Also, the Taliban have started targeting “pro-government” elders and police since the beginning of 2011 – ¬sending not only shockwaves throughout the population of Dir but also belying the military’s claims of clearing the area of the militants.
Bajaur Agency remained the major source of concern for security forces during the month of September. In August, militants of TTP intruded from across the border into Tehsil Slarzai of the agency, which borders with Kunar province of Afghanistan. They captured some mountains of strategic importance in Batawar area and inflicted heavy losses to security forces. Pakistani military launched a military operation, backed by local tribal elders, in rooting out the militants which was continued for 17 days.
“We completely eliminated extremist elements and the writ of the government has been re-established in the area,” Security forces Sector Commander North, Brigadier Haidar, talking to journalists on Oct 19, said, adding that the Bajaur agency was now firmly under the control of security forces with units deployed in every corner of the district.
From the beginning, Bajauri militants were led by Maulvi Faqir Muhammad, a notorious Pakistani militant commander, who also remained a deputy of Baitullah Mehsud, the first slain head of TTP. However, TTP chief Hakimullah Mehsud sacked Faqir Muhammad in December for his brokering a ceasefire with the military, and appointed Dadullah as the new Bajaur chief of TTP. Dadullah, whose real name was Jamal Said, had a close association with senior members of Al Qaeda from 2003 to 2007. He was the chief of TTP’s moral police and in-charge of the Taliban’s treasury. On August 24, Dadullah, along with his several fighters, was killed in a NATO airstrike in the Chawgam area of Shigal district of Kunar province. Maulvi Abu Bakar was then appointed the acting chief of TTP Bajaur.
Mohmand Agency remained relatively peaceful, although a few incidents of target killings, IED blasts and schools blowing up occurred in recent months.
Indigenous Taliban emerged as a major social force in the Mohmand Agency in 2006, when armed militants began patrolling the district and ordering residents to follow the social codes they imposed. The militants of Mohmand are led by Omar Khalid, whose real name is Abdul Wali.
Rising incidents of atrocities and attacks on governmental officials and installations compelled Pakistani security forces to launch operations against the Taliban in Mohmand in October, 2008. By September 2009, Pakistani security forces claimed to have cleared 80 percent of Mohmand of insurgents, the exceptions being militant strongholds near the Afghan border.

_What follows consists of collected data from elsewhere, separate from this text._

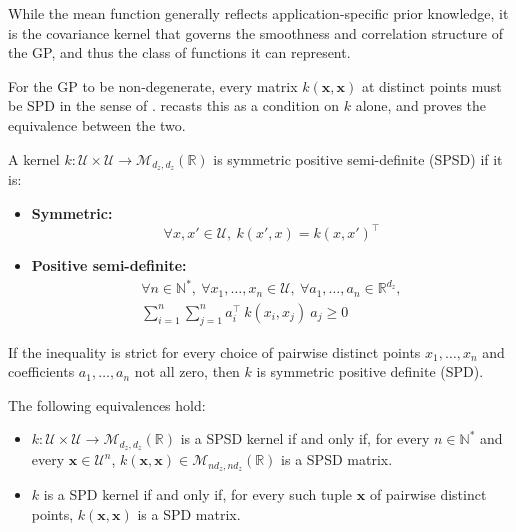 While the mean function generally reflects application-specific prior knowledge, it is the covariance kernel that governs the smoothness and correlation structure of the GP, and thus the class of functions it can represent.

For the GP to be non-degenerate, every matrix $k(\mathbf{x},\mathbf{x})$ at distinct points must be SPD in the sense of .  recasts this as a condition on $k$ alone, and  proves the equivalence between the two.

\begin{definition}\label{th:kernel_SPSD}
	A kernel $k:\mathcal{U}\times\mathcal{U}\to\mathcal{M}_{d_z,d_z}(\mathbb{R})$ is symmetric positive semi-definite (SPSD) if it is:
	\begin{itemize}
		\item\textbf{Symmetric:}
		\begin{equation}
			\forall x,x'\in\mathcal{U},\:k(x',x)=k(x,x')^\top
		\end{equation}
		\item\textbf{Positive semi-definite:}
		\begin{equation}
			\begin{gathered}
			\forall n\in\mathbb{N}^*,\:\forall x_1,\dots,x_n\in\mathcal{U},\:\forall a_1,\dots,a_n\in\mathbb{R}^{d_z},\\
			\sum_{i=1}^n\sum_{j=1}^na_i^\top\:k(x_i,x_j)\:a_j\geq0
			\end{gathered}
		\end{equation}
	\end{itemize}

	If the inequality is strict for every choice of pairwise distinct points $x_1,\dots,x_n$ and coefficients $a_1,\dots,a_n$ not all zero, then $k$ is symmetric positive definite (SPD).
\end{definition}

\begin{proposition}\label{th:kernel_gram_equivalence}
	The following equivalences hold:
	\begin{itemize}
		\item $k:\mathcal{U}\times\mathcal{U}\rightarrow\mathcal{M}_{d_z,d_z}(\mathbb{R})$ is a SPSD kernel if and only if, for every $n\in\mathbb{N}^*$ and every $\mathbf{x}\in\mathcal{U}^n$, $k(\mathbf{x},\mathbf{x})\in\mathcal{M}_{nd_z,nd_z}(\mathbb{R})$ is a SPSD matrix.
		\item $k$ is a SPD kernel if and only if, for every such tuple $\mathbf{x}$ of pairwise distinct points, $k(\mathbf{x},\mathbf{x})$ is a SPD matrix.
	\end{itemize}
\end{proposition}

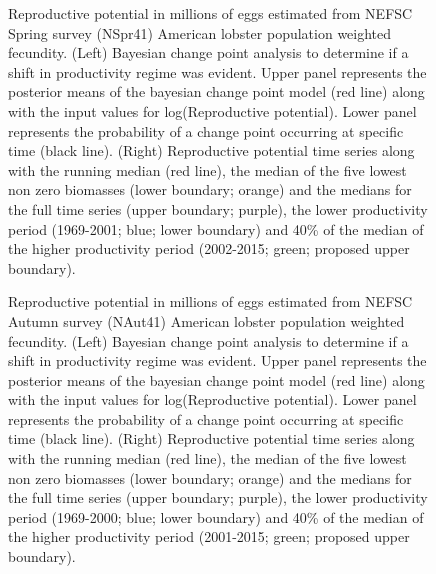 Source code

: \documentclass[11pt]{article}
\newcommand{\e}{/backup/bio_data/bio.lobster/figures/} %
\begin{document}
\begin{landscape}
\begin{figure}
\centering
    
\caption{Reproductive potential in millions of eggs estimated from NEFSC Spring survey (NSpr41) American lobster population weighted fecundity.  (Left) Bayesian change point analysis to determine if a shift in productivity regime was evident. Upper panel represents the posterior means of the bayesian change point model (red line) along with the input values for log(Reproductive potential). Lower panel represents the probability of a change point occurring at specific time (black line). (Right) Reproductive potential time series along with the running median (red line), the median of the five lowest non zero biomasses (lower boundary; orange) and the medians for the full time series (upper boundary; purple), the lower productivity period (1969-2001; blue; lower boundary) and 40\% of the median of the higher productivity period (2002-2015; green; proposed upper boundary). }
\end{figure}
\end{landscape}


\begin{landscape}
\begin{figure}
\centering
    
\caption{Reproductive potential in millions of eggs estimated from NEFSC Autumn survey (NAut41) American lobster population weighted fecundity.  (Left) Bayesian change point analysis to determine if a shift in productivity regime was evident. Upper panel represents the posterior means of the bayesian change point model (red line) along with the input values for log(Reproductive potential). Lower panel represents the probability of a change point occurring at specific time (black line). (Right) Reproductive potential time series along with the running median (red line), the median of the five lowest non zero biomasses (lower boundary; orange) and the medians for the full time series (upper boundary; purple), the lower productivity period (1969-2000; blue; lower boundary) and 40\% of the median of the higher productivity period (2001-2015; green; proposed upper boundary). }
\end{figure}
\end{landscape}
\end{document}
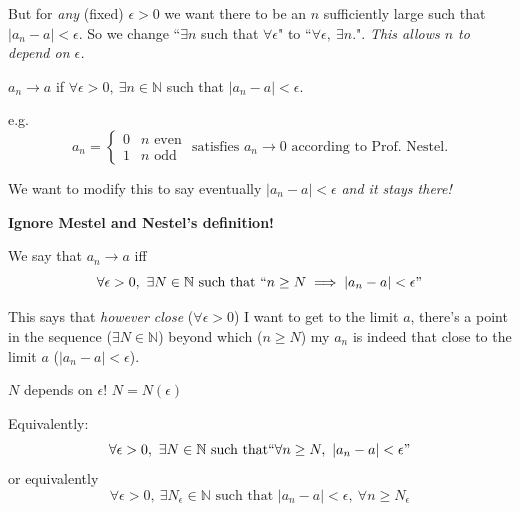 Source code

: \documentclass[twoside]{scrartcl}
\begin{document}
But for \emph{any} (fixed) $\epsilon>0$ we want there to be an $n$ sufficiently large such that $|a_n - a| < \epsilon$. So we change ``$\exists n$ such that $\forall \epsilon$" to ``$\forall \epsilon,~\exists n.$". \emph{This allows $n$ to depend on $\epsilon$.}~\\

\begin{definition}[Nestel]
	$a_n \to a$ if $\forall \epsilon >0,~\exists n \in \mathbb{N}$ such that $|a_n - a| < \epsilon$. 
\end{definition}

e.g. 
\[
a_n = \begin{cases}
 0 & n\text{ even}\\
 1 & n\text{ odd}	
 \end{cases}
 \text{ satisfies } a_n \to 0 \text{ according to Prof. Nestel.}
\]

We want to modify this to say eventually $|a_n - a| < \epsilon$ \emph{and it stays there!}\vspace*{5pt}

\textbf{Ignore Mestel and Nestel's definition!}\\

\begin{definition}[Convergence]
We say that $a_n \to a$ iff 
\[\forall \epsilon >0,~\exists N \in \mathbb{N} \text{ such that } ``n \geq N \implies |a_n - a| < \epsilon"\]	
\end{definition}

This says that \emph{however close} ($\forall \epsilon>0$) I want to get to the limit $a$, there's a point in the sequence ($\exists N \in \mathbb{N}$) beyond which ($n \geq N$) my $a_n$ is indeed that close to the limit $a$ ($|a_n - a| <\epsilon$).\\ 

\begin{remark}
$N$ depends on $\epsilon$! $N = N(\epsilon)$	
\end{remark}

Equivalently:
\[\forall \epsilon >0,~ \exists N \in \mathbb{N} \text{ such that} ``\forall n \geq N,~|a_n -a|<\epsilon"\]
or equivalently
\[\forall \epsilon >0,~\exists N_\epsilon\in\mathbb{N} \text{ such that } |a_n - a| < \epsilon,~\forall n \geq N_\epsilon\]
\end{document}
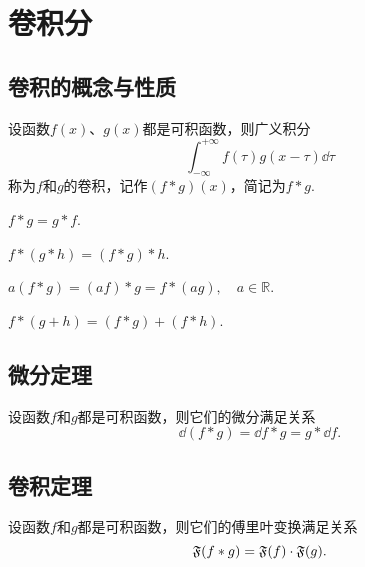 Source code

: 
\chapter{卷积分}

\section{卷积的概念与性质}
\begin{definition}
设函数\(f(x)\)、\(g(x)\)都是可积函数，则广义积分\[
\int_{-\infty}^{+\infty} f(\tau) g(x - \tau) \dd{\tau}
\]称为\(f\)和\(g\)的卷积，记作\((f * g)(x)\)，简记为\(f*g\).
\end{definition}

\begin{property}[交换律]
\(f*g = g*f\).
\end{property}

\begin{property}[结合律 I]
\(f*(g*h) = (f*g)*h\).
\end{property}

\begin{property}[结合律 II]
\(a (f*g) = (a f)*g = f*(a g), \quad a \in \mathbb{R}\).
\end{property}

\begin{property}[分配律]
\(f*(g+h)=(f*g)+(f*h)\).
\end{property}

\section{微分定理}
\begin{theorem}
设函数\(f\)和\(g\)都是可积函数，则它们的微分满足关系\[
\dd(f*g) = \dd{f}*g = g*\dd{f}.
\]
\end{theorem}

\section{卷积定理}
\begin{theorem}
设函数\(f\)和\(g\)都是可积函数，则它们的傅里叶变换满足关系\[
\mathfrak{F}(f*g) = \mathfrak{F}(f) \cdot \mathfrak{F}(g).
\]
\end{theorem}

However, many in Mohmand Agency believe that the Taliban have not been defeated and they are still active in bordering areas.

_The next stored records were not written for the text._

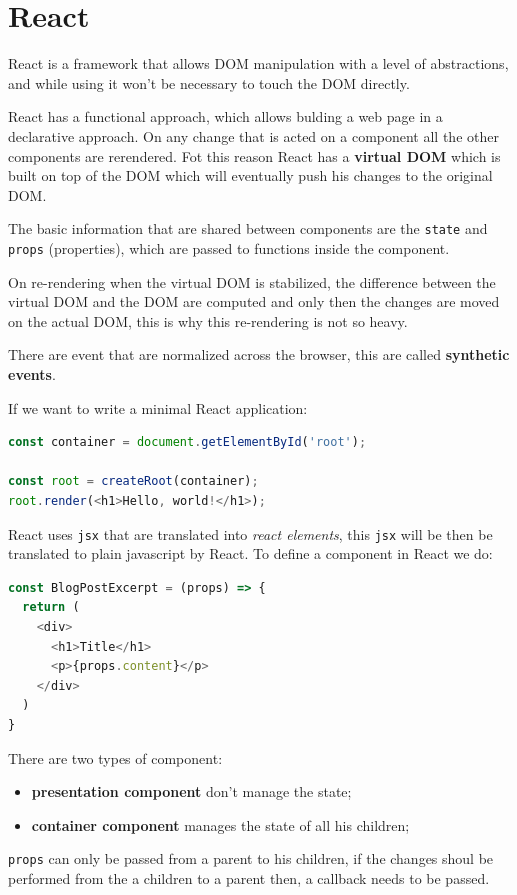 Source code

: \documentclass[12pt]{article}
\begin{document}
\newpage
\section{React}
React is a framework that allows DOM manipulation with a level of abstractions, and while using it won't be necessary to touch the DOM directly.

React has a functional approach, which allows bulding a web page in a declarative approach. On any change that is acted on a component all the other components are rerendered. Fot this reason React has a \textbf{virtual DOM} which is built on top of the DOM which will eventually push his changes to the original DOM.

The basic information that are shared between components are the \texttt{state} and \texttt{props} (properties), which are passed to functions inside the component.

On re-rendering when the virtual DOM is stabilized, the difference between the virtual DOM and the DOM are computed and only then the changes are moved on the actual DOM, this is why this re-rendering is not so heavy.

There are event that are normalized across the browser, this are called \textbf{synthetic events}.

If we want to write a minimal React application:
\begin{lstlisting}[language=js]
const container = document.getElementById('root');

const root = createRoot(container);
root.render(<h1>Hello, world!</h1>);
\end{lstlisting}
React uses \texttt{jsx} that are translated into \emph{react elements}, this \texttt{jsx} will be then be translated to plain javascript by React. To define a component in React we do:
\begin{lstlisting}[language=js]
const BlogPostExcerpt = (props) => {
  return (
    <div>
      <h1>Title</h1>
      <p>{props.content}</p>
    </div>
  )
}
\end{lstlisting}
There are two types of component: 
\begin{itemize}
  \item \textbf{presentation component} don't manage the state;
  \item \textbf{container component} manages the state of all his children;
\end{itemize}
\texttt{props} can only be passed from a parent to his children, if the changes shoul be performed from the a children to a parent then, a callback needs to be passed.
\end{document}
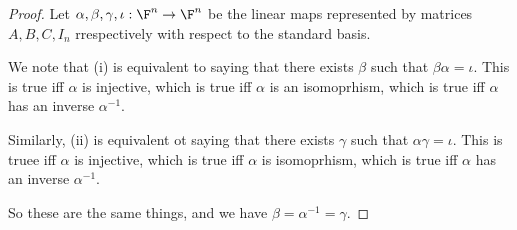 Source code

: \documentclass[a4paper]{article}
\begin{document}
\begin{proof}
  Let $\alpha, \beta, \gamma, \iota: \F^n \to \F^n$ be the linear maps represented by matrices $A, B, C, I_n$ rrespectively with respect to the standard basis.

  We note that (i) is equivalent to saying that there exists $\beta$ such that $\beta\alpha = \iota$. This is true iff $\alpha$ is injective, which is true iff $\alpha$ is an isomoprhism, which is true iff $\alpha$ has an inverse $\alpha^{-1}$.

  Similarly, (ii) is equivalent ot saying that there exists $\gamma$ such that $\alpha\gamma = \iota$. This is truee iff $\alpha$ is injective, which is true iff $\alpha$ is isomoprhism, which is true iff $\alpha$ has an inverse $\alpha^{-1}$.

  So these are the same things, and we have $\beta = \alpha^{-1} = \gamma$.
\end{proof}
\end{document}
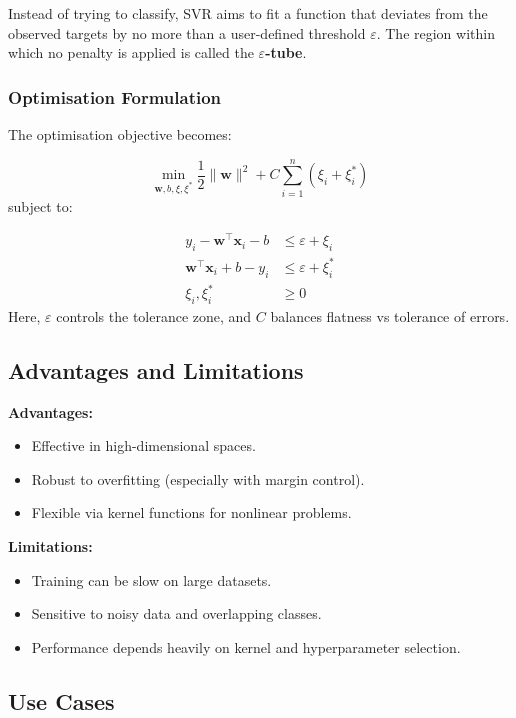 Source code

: \documentclass[9pt]{extarticle}
\begin{document}
Instead of trying to classify, SVR aims to fit a function that deviates from the observed targets by no more than a user-defined threshold $\varepsilon$. The region within which no penalty is applied is called the \textbf{$\varepsilon$-tube}.

\subsubsection*{Optimisation Formulation}

The optimisation objective becomes:

\[
\min_{\mathbf{w}, b, \xi, \xi^*} \frac{1}{2} \|\mathbf{w}\|^2 + C \sum_{i=1}^n (\xi_i + \xi_i^*)
\]
subject to:

\[
\begin{aligned}
y_i - \mathbf{w}^\top \mathbf{x}_i - b &\leq \varepsilon + \xi_i \\
\mathbf{w}^\top \mathbf{x}_i + b - y_i &\leq \varepsilon + \xi_i^* \\
\xi_i, \xi_i^* &\geq 0
\end{aligned}
\]
Here, $\varepsilon$ controls the tolerance zone, and $C$ balances flatness vs tolerance of errors.

\subsection{Advantages and Limitations}

\textbf{Advantages:}
\begin{itemize}
    \item Effective in high-dimensional spaces.
    \item Robust to overfitting (especially with margin control).
    \item Flexible via kernel functions for nonlinear problems.
\end{itemize}

\textbf{Limitations:}
\begin{itemize}
    \item Training can be slow on large datasets.
    \item Sensitive to noisy data and overlapping classes.
    \item Performance depends heavily on kernel and hyperparameter selection.
\end{itemize}

\subsection{Use Cases}
\end{document}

Experts believe that the militants belonging to Swat, Dir, Bajaur and Mohmand are hiding in Afghanistan’s Kunar and Nuristan provinces. “Fazlullah is leading the attacks from Afghanistan’s border provinces and is in touch with fighters in the Malakand division,” Sirajuddin, the spokesman for TTP’s Malakand chapter, told local reporters over the phone. “We move across the porous border regularly,” he added. This acknowledgment gives credence to Islamabad’s claims that the TTP has found safe havens in Afghanistan’s eastern provinces bordering Pakistan.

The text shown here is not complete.